▶ _Assignment_
The string "these" appears in some lines of the data. Report how many, with no other words.

▶ _Raw data_
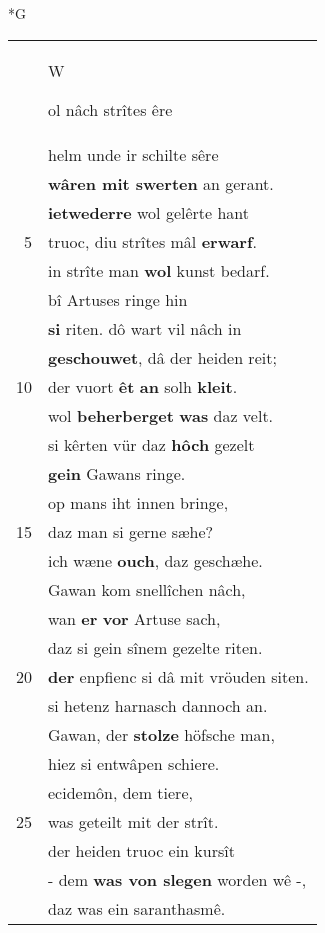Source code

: \documentclass[8pt,a4paper,notitlepage]{article}
\begin{document}
\begin{table}[ht]
\begin{minipage}[t]{0.5\linewidth}
\small
\begin{center}*G
\end{center}
\begin{tabular}{rl}
 & \begin{large}W\end{large}ol nâch strîtes êre\\ 
 & helm unde ir schilte sêre\\ 
 & \textbf{wâren mit swerten} an gerant.\\ 
 & \textbf{ietwederre} wol gelêrte hant\\ 
5 & truoc, diu strîtes mâl \textbf{erwarf}.\\ 
 & in strîte man \textbf{wol} kunst bedarf.\\ 
 & bî Artuses ringe hin\\ 
 & \textbf{si} riten. dô wart vil nâch in\\ 
 & \textbf{geschouwet}, dâ der heiden reit;\\ 
10 & der vuort \textbf{êt} \textbf{an} solh \textbf{kleit}.\\ 
 & wol \textbf{beherberget} \textbf{was} daz velt.\\ 
 & si kêrten vür daz \textbf{hôch} gezelt\\ 
 & \textbf{gein} Gawans ringe.\\ 
 & op mans iht innen bringe,\\ 
15 & daz man si gerne sæhe?\\ 
 & ich wæne \textbf{ouch}, daz geschæhe.\\ 
 & Gawan kom snellîchen nâch,\\ 
 & wan \textbf{er} \textbf{vor} Artuse sach,\\ 
 & daz si gein sînem gezelte riten.\\ 
20 & \textbf{der} enpfienc si dâ mit vröuden siten.\\ 
 & si hetenz harnasch dannoch an.\\ 
 & Gawan, der \textbf{stolze} höfsche man,\\ 
 & hiez si entwâpen schiere.\\ 
 & ecidemôn, dem tiere,\\ 
25 & was geteilt mit der strît.\\ 
 & der heiden truoc ein kursît\\ 
 & - dem \textbf{was von slegen} worden wê -,\\ 
 & daz was ein saranthasmê.\\ 

\end{tabular}
\end{minipage}
\end{table}
\end{document}
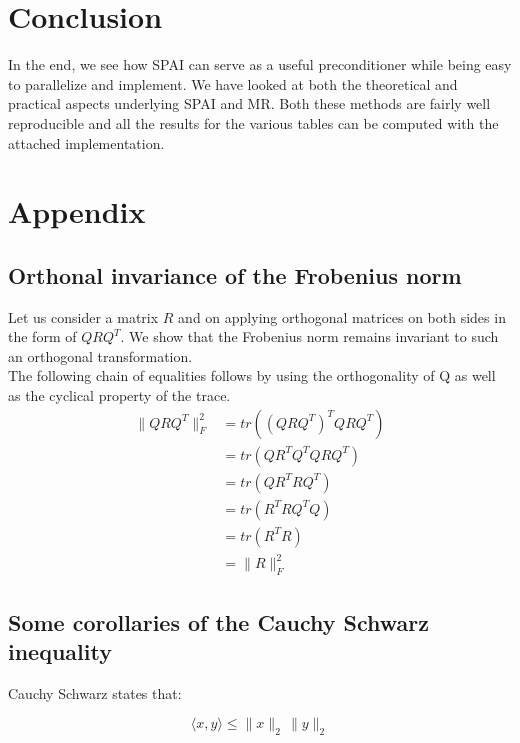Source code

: \documentclass[paper=A4, fontsize=11pt]{scrartcl}
\theoremstyle{remark}
\begin{document}
\section{Conclusion}
In the end, we see how SPAI can serve as a useful preconditioner while being easy to parallelize and implement. We have looked at both the theoretical and practical aspects underlying SPAI and MR.  Both these methods are fairly well reproducible and all the results for the various tables can be computed with the attached implementation.

\clearpage



\section{Appendix}

\subsection{Orthonal invariance of the Frobenius norm}\label{sec:ortho}
Let us consider a matrix $R$ and on applying orthogonal matrices on both sides in the form of $QRQ^{T}$. We show that the Frobenius norm remains invariant to such an orthogonal transformation. \\

The following chain of equalities follows by using the orthogonality of
Q as well as the cyclical property of the trace.
\begin{equation}
\begin{aligned}
\|QRQ^{T} \|_{F}^{2}
& =  tr((QRQ^{T})^{T}QRQ^{T}) \\
& =  tr(QR^{T}Q^{T}QRQ^{T}) \\
& =  tr(QR^{T}RQ^{T}) \\
& =  tr(R^{T}RQ^{T}Q) \\
& =  tr(R^{T}R) \\
& =  \|R\|_{F}^{2} 
\end{aligned}
\end{equation}
	
\subsection{Some corollaries of the Cauchy Schwarz inequality} \label{sec:csi}

Cauchy Schwarz states that:

\begin{equation}
\langle x,y\rangle \leq \|x\|_{2} \, \|y\|_{2}
\end{equation}
\end{document}
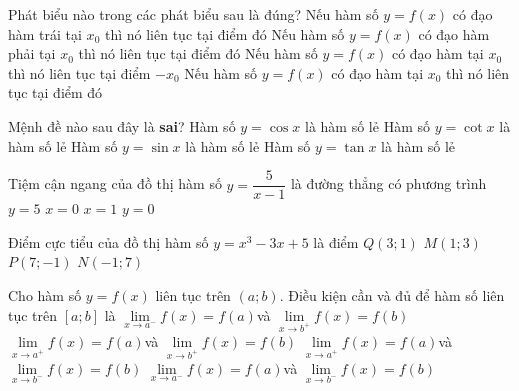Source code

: \begin{ex}%
	Phát biểu nào trong các phát biểu sau là đúng?
	\choice
	{Nếu hàm số $y=f(x)$ có đạo hàm trái tại $x_0$ thì nó liên tục tại điểm đó}
	{Nếu hàm số $y=f(x)$ có đạo hàm phải tại $x_0$ thì nó liên tục tại điểm đó}
	{Nếu hàm số $y=f(x)$ có đạo hàm tại $x_0$ thì nó liên tục tại điểm $ - x_0$}
	{\True Nếu hàm số $y=f(x)$ có đạo hàm tại $x_0$ thì nó liên tục tại điểm đó}
\end{ex}

\begin{ex}%
 Mệnh đề nào sau đây là \textbf{sai}?
	\choice
	{\True Hàm số $y=\cos x$ là hàm số lẻ}
	{Hàm số $y=\cot x$ là hàm số lẻ}
	{Hàm số $y=\sin x$ là hàm số lẻ}
	{Hàm số $y=\tan x$ là hàm số lẻ}
\end{ex}
\begin{ex}%
Tiệm cận ngang của đồ thị hàm số $y=\dfrac{5}{x - 1}$ là đường thẳng có phương trình
	\choice
	{$y=5$}
	{$x=0$}
	{$x=1$}
	{\True $y=0$}
\end{ex}
\begin{ex}%
Điểm cực tiểu của đồ thị hàm số $y=x^3 - 3x + 5$ là điểm
\choice
{$Q\left(3; 1\right)$}
{\True $M\left(1; 3\right)$}
{$P(7; - 1)$}
{$N(- 1; 7)$}
\end{ex}
\begin{ex}%
	Cho hàm số $y=f(x)$ liên tục trên $\left(a; b\right)$. Điều kiện cần và đủ để hàm số liên tục trên $[a; b]$ là
	\choice
	{$\underset{x\to a^{-}}{\mathop{\lim}}f(x)=f(a)$và $\underset{x\to b^{+}}{\mathop{\lim}}f(x)=f(b)$}
	{$\underset{x\to a^{+}}{\mathop{\lim}}f(x)=f(a)$và $\underset{x\to b^{+}}{\mathop{\lim}}f(x)=f(b)$}
	{\True $\underset{x\to a^{+}}{\mathop{\lim}}f(x)=f(a)$và $\underset{x\to b^{-}}{\mathop{\lim}}f(x)=f(b)$}
	{$\underset{x\to a^{-}}{\mathop{\lim}}f(x)=f(a)$và $\underset{x\to b^{-}}{\mathop{\lim}}f(x)=f(b)$}
\end{ex}
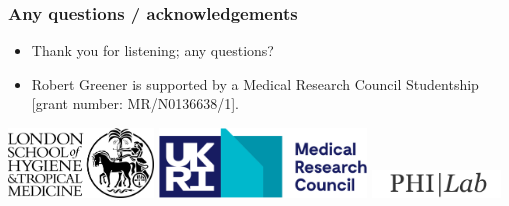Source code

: \documentclass[aspectratio=169]{beamer}
\begin{document}
\begin{frame}
    \frametitle{Any questions / acknowledgements}
    \begin{itemize}
        \item Thank you for listening; any questions?
        \item Robert Greener is supported by a Medical Research Council Studentship [grant number: MR/N0136638/1].
    \end{itemize}
    \vspace*{4em}
    \includegraphics[height=5em]{figures/LSHTM-logo-bw.jpg}
    \includegraphics[height=5em]{figures/Medical_Research_Council_logo.svg.png}
    \includegraphics[height=2em]{figures/philab.png}
\end{frame}
\end{document}
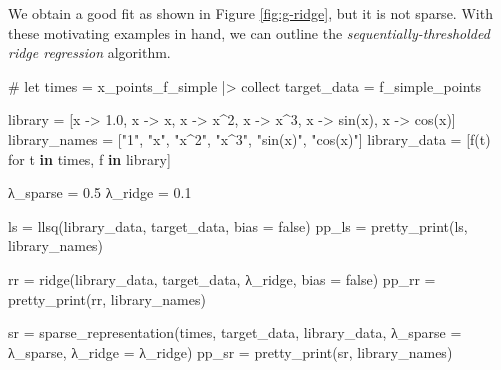 \documentclass[
]{article}
\newenvironment{Shaded}{\begin{snugshade}}{\end{snugshade}}
\newcommand{\CommentTok}[1]{\textcolor[rgb]{0.37,0.37,0.37}{#1}}
\newcommand{\ConstantTok}[1]{\textcolor[rgb]{0.56,0.35,0.01}{#1}}
\newcommand{\FloatTok}[1]{\textcolor[rgb]{0.68,0.00,0.00}{#1}}
\newcommand{\FunctionTok}[1]{\textcolor[rgb]{0.28,0.35,0.67}{#1}}
\newcommand{\KeywordTok}[1]{\textcolor[rgb]{0.00,0.23,0.31}{\textbf{#1}}}
\newcommand{\NormalTok}[1]{\textcolor[rgb]{0.00,0.23,0.31}{#1}}
\newcommand{\OperatorTok}[1]{\textcolor[rgb]{0.37,0.37,0.37}{#1}}
\newcommand{\StringTok}[1]{\textcolor[rgb]{0.13,0.47,0.30}{#1}}
\begin{document}
We obtain a good fit as shown in Figure \ref{fig:g-ridge}, but it is not
sparse. With these motivating examples in hand, we can outline the
\emph{sequentially-thresholded ridge regression} algorithm.

\clearpage

\begin{Shaded}
\begin{Highlighting}[]
\CommentTok{\# let}
\NormalTok{times }\OperatorTok{=}\NormalTok{ x\_points\_f\_simple }\OperatorTok{|\textgreater{}}\NormalTok{ collect}
\NormalTok{target\_data }\OperatorTok{=}\NormalTok{ f\_simple\_points}

\NormalTok{library }\OperatorTok{=}\NormalTok{ [x }\OperatorTok{{-}\textgreater{}} \FloatTok{1.0}\NormalTok{, x }\OperatorTok{{-}\textgreater{}}\NormalTok{ x, x }\OperatorTok{{-}\textgreater{}}\NormalTok{ x}\OperatorTok{\^{}}\FloatTok{2}\NormalTok{, x }\OperatorTok{{-}\textgreater{}}\NormalTok{ x}\OperatorTok{\^{}}\FloatTok{3}\NormalTok{, x }\OperatorTok{{-}\textgreater{}} \FunctionTok{sin}\NormalTok{(x), x }\OperatorTok{{-}\textgreater{}} \FunctionTok{cos}\NormalTok{(x)]}
\NormalTok{library\_names }\OperatorTok{=}\NormalTok{ [}\StringTok{"1"}\NormalTok{, }\StringTok{"x"}\NormalTok{, }\StringTok{"x\^{}2"}\NormalTok{, }\StringTok{"x\^{}3"}\NormalTok{, }\StringTok{"sin(x)"}\NormalTok{, }\StringTok{"cos(x)"}\NormalTok{]}
\NormalTok{library\_data }\OperatorTok{=}\NormalTok{ [}\FunctionTok{f}\NormalTok{(t) for t }\KeywordTok{in}\NormalTok{ times, f }\KeywordTok{in}\NormalTok{ library]}

\NormalTok{λ\_sparse }\OperatorTok{=} \FloatTok{0.5}
\NormalTok{λ\_ridge }\OperatorTok{=} \FloatTok{0.1}

\NormalTok{ls }\OperatorTok{=} \FunctionTok{llsq}\NormalTok{(library\_data, target\_data, bias }\OperatorTok{=} \ConstantTok{false}\NormalTok{)}
\NormalTok{pp\_ls }\OperatorTok{=} \FunctionTok{pretty\_print}\NormalTok{(ls, library\_names)}

\NormalTok{rr }\OperatorTok{=} \FunctionTok{ridge}\NormalTok{(library\_data, target\_data, λ\_ridge, bias }\OperatorTok{=} \ConstantTok{false}\NormalTok{)}
\NormalTok{pp\_rr }\OperatorTok{=} \FunctionTok{pretty\_print}\NormalTok{(rr, library\_names)}

\NormalTok{sr }\OperatorTok{=} \FunctionTok{sparse\_representation}\NormalTok{(times, target\_data, library\_data, λ\_sparse }\OperatorTok{=}\NormalTok{ λ\_sparse, λ\_ridge }\OperatorTok{=}\NormalTok{ λ\_ridge)}
\NormalTok{pp\_sr }\OperatorTok{=} \FunctionTok{pretty\_print}\NormalTok{(sr, library\_names)}


\end{Highlighting}
\end{Shaded}
\end{document}
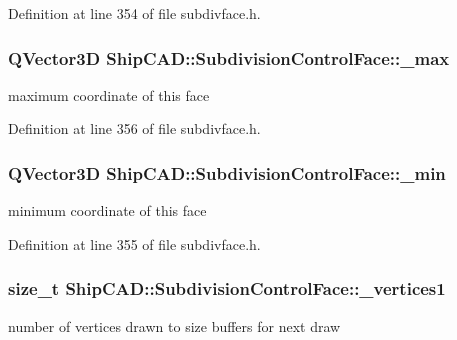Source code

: Definition at line 354 of file subdivface.\+h.

\subsubsection[{\texorpdfstring{\+\_\+max}{_max}}]{\setlength{\rightskip}{0pt plus 5cm}Q\+Vector3D Ship\+C\+A\+D\+::\+Subdivision\+Control\+Face\+::\+\_\+max\hspace{0.3cm}{\ttfamily [protected]}}\hypertarget{classShipCAD_1_1SubdivisionControlFace_a22411574593283209772872bc740535b}{}\label{classShipCAD_1_1SubdivisionControlFace_a22411574593283209772872bc740535b}
maximum coordinate of this face 

Definition at line 356 of file subdivface.\+h.

\subsubsection[{\texorpdfstring{\+\_\+min}{_min}}]{\setlength{\rightskip}{0pt plus 5cm}Q\+Vector3D Ship\+C\+A\+D\+::\+Subdivision\+Control\+Face\+::\+\_\+min\hspace{0.3cm}{\ttfamily [protected]}}\hypertarget{classShipCAD_1_1SubdivisionControlFace_aac4f577da0f5203059901c5e09814e1d}{}\label{classShipCAD_1_1SubdivisionControlFace_aac4f577da0f5203059901c5e09814e1d}
minimum coordinate of this face 

Definition at line 355 of file subdivface.\+h.

\subsubsection[{\texorpdfstring{\+\_\+vertices1}{_vertices1}}]{\setlength{\rightskip}{0pt plus 5cm}size\+\_\+t Ship\+C\+A\+D\+::\+Subdivision\+Control\+Face\+::\+\_\+vertices1\hspace{0.3cm}{\ttfamily [protected]}}\hypertarget{classShipCAD_1_1SubdivisionControlFace_a5383fb638609da875d97457db86cd4df}{}\label{classShipCAD_1_1SubdivisionControlFace_a5383fb638609da875d97457db86cd4df}
number of vertices drawn to size buffers for next draw 

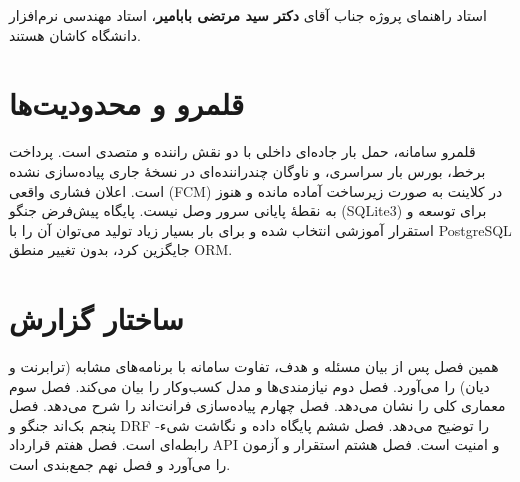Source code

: استاد راهنمای پروژه جناب آقای \textbf{دکتر سید مرتضی بابامیر}، استاد مهندسی نرم‌افزار دانشگاه کاشان هستند.

\section{قلمرو و محدودیت‌ها}

قلمرو سامانه، حمل بار جاده‌ای داخلی با دو نقش راننده و متصدی است. پرداخت برخط، بورس بار سراسری، و ناوگان چندراننده‌ای در نسخهٔ جاری پیاده‌سازی نشده است. اعلان فشاری واقعی (\textenglish{FCM}) در کلاینت به صورت زیرساخت آماده مانده و هنوز به نقطهٔ پایانی سرور وصل نیست. پایگاه پیش‌فرض جنگو (\textenglish{SQLite3}) برای توسعه و استقرار آموزشی انتخاب شده و برای بار بسیار زیاد تولید می‌توان آن را با \textenglish{PostgreSQL} جایگزین کرد، بدون تغییر منطق \textenglish{ORM}.

\section{ساختار گزارش}

همین فصل پس از بیان مسئله و هدف، تفاوت سامانه با برنامه‌های مشابه (ترابرنت و دیان) را می‌آورد. فصل دوم نیازمندی‌ها و مدل کسب‌وکار را بیان می‌کند. فصل سوم معماری کلی را نشان می‌دهد. فصل چهارم پیاده‌سازی فرانت‌اند را شرح می‌دهد. فصل پنجم بک‌اند جنگو و \textenglish{DRF} را توضیح می‌دهد. فصل ششم پایگاه داده و نگاشت شیء-رابطه‌ای است. فصل هفتم قرارداد \textenglish{API} و امنیت است. فصل هشتم استقرار و آزمون را می‌آورد و فصل نهم جمع‌بندی است.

▶ _Solution to the problem_
2